You can think of a registered retirement income fund (RRIF) as an extension of your registered retirement savings plan (RRSP). Your RRSP is used to save for your retirement while your RRIF is used to provide you with retirement income. This article focuses on the main considerations associated with receiving income from your RRIF, including calculating your minimum amount, as well as the withholding taxes on your RRIF withdrawals.

August 14, 2023
You can think of a registered retirement income fund (RRIF) as an extension of your registered retirement savings plan (RRSP). Your RRSP is used to save for your retirement while your RRIF is used to provide you with retirement income. One of the main benefits of a RRIF is that it provides you with flexibility in establishing an income stream during your retirement. Although you're generally required to withdraw a minimum amount from your RRIF each year, there's no maximum and you can make withdrawals as often as you wish. Another major advantage of a RRIF is the assets that remain in the plan continue to grow on a tax-deferred basis until you withdraw them. This article focuses on the main considerations associated with receiving income from your RRIF, including calculating your minimum amount, as well as the withholding taxes on your RRIF withdrawals. Any reference to a spouse in this article includes a common-law partner.

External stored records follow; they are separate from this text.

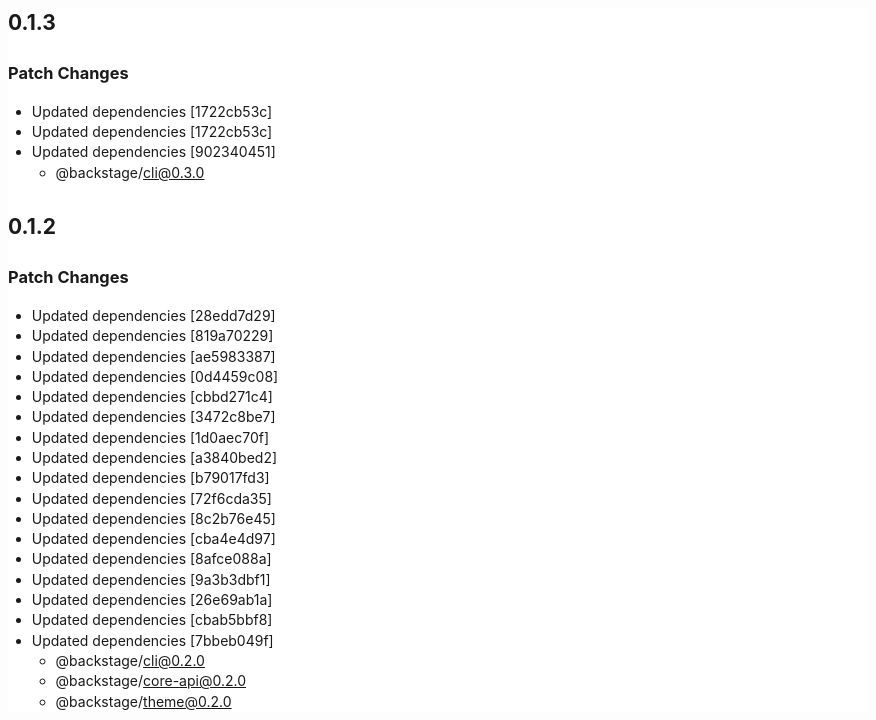 ## 0.1.3

### Patch Changes

- Updated dependencies [1722cb53c]
- Updated dependencies [1722cb53c]
- Updated dependencies [902340451]
  - @backstage/cli@0.3.0

## 0.1.2

### Patch Changes

- Updated dependencies [28edd7d29]
- Updated dependencies [819a70229]
- Updated dependencies [ae5983387]
- Updated dependencies [0d4459c08]
- Updated dependencies [cbbd271c4]
- Updated dependencies [3472c8be7]
- Updated dependencies [1d0aec70f]
- Updated dependencies [a3840bed2]
- Updated dependencies [b79017fd3]
- Updated dependencies [72f6cda35]
- Updated dependencies [8c2b76e45]
- Updated dependencies [cba4e4d97]
- Updated dependencies [8afce088a]
- Updated dependencies [9a3b3dbf1]
- Updated dependencies [26e69ab1a]
- Updated dependencies [cbab5bbf8]
- Updated dependencies [7bbeb049f]
  - @backstage/cli@0.2.0
  - @backstage/core-api@0.2.0
  - @backstage/theme@0.2.0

You can establish a RRIF by transferring amounts from an RRSP, a pooled retirement pension plan (PRPP), a registered pension plan (RPP), a specified pension plan (SPP) or from another RRIF. Generally, you cannot contribute to a RRIF.
Starting in the year after the year you establish a RRIF, you have to be paid an annual minimum amount. In other words, there's no minimum payment required in the calendar year in which you convert your RRSP to a RRIF. The minimum amount is calculated based on your age at the end of the previous year. If you have a spouse, you can elect to have the minimum amount calculated based on your spouse's age. If your spouse is younger than you, this will lower your required minimum payment. You must make this election when you first establish your RRIF. Once you make the election, you can't change it on that RRIF account at a later date, even if your spouse passes away.
If you have an existing RRIF, and want to make a new election to calculate your minimum amount based on either your or your spouse's age, you are able to transfer your existing RRIF assets to a new RRIF account and make a new election. Generally, when you transfer to a new RRIF in these circumstances, you must receive the minimum payment for the year from the existing RRIF account. The minimum amount cannot be transferred to the new RRIF.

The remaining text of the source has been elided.